KABUL, Afghanistan (AP) — Afghan President Hamid Karzai said Thursday that his government is “taking a magnifying glass” to proposals for the country’s strategic partnership deal with the United States and scrutinizing every detail.
In a speech at the graduation ceremony for Afghanistan’s military academy, Mr. Karzai also reiterated a pledge that the deal being negotiated will respect Afghan sovereignty.
Talks on the pact, which will provide rules for U.S. troops who stay on after the majority of combat forces leave in 2014, have stalled multiple times in recent months as Mr. Karzai demanded more control over how U.S. forces operate in the country.
Afghan and U.S. officials both say they want the pact signed by a NATO summit in May. However, Mr. Karzai promised Thursday that no detail will be overlooked in the push to get a deal inked.
“We are taking a magnifying glass in our hand and looking at even the tiniest items,” Mr. Karzai said.
He applauded recent progress on two issues that had threatened to derail the deal: U.S. detainees and night raids by international forces.

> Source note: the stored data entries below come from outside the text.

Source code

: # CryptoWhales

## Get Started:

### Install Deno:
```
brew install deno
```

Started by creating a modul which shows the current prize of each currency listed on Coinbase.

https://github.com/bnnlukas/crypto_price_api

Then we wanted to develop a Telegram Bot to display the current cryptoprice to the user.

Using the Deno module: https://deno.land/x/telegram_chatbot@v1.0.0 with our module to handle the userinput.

The two governments signed a deal earlier this month on how to hand over control of the U.S. detention program, and Mr. Karzai said progress is being made toward an agreement on how night raids would be conducted. Mr. Karzai has called for no international forces on night raids, which NATO troops strongly object to, saying they are essential to capturing insurgent leaders.
U.S. officials have said one compromise being discussed would involve getting a warrant from an Afghan judge to conduct the raids jointly.
The key issue for Mr. Karzai is national sovereignty — that Afghanistan will control how forces operate in the country.
“The security of Afghanistan will come from the sons of Afghanistan, according to the Afghan Constitution,” he told the assembled graduates.
The negotiations are going on as Afghan-U.S. relations have become increasingly strained this year. Even before this month’s massacre of Afghan villagers allegedly carried out by a U.S. soldier, there had been deadly riots and attacks over the burning of Korans at a U.S. base and outrage about an Internet video showing Marines urinating on supposed Taliban corpses.
But most Afghans still say that they want international forces here helping keep the peace and that it is just a matter of figuring out what rules they should operate under.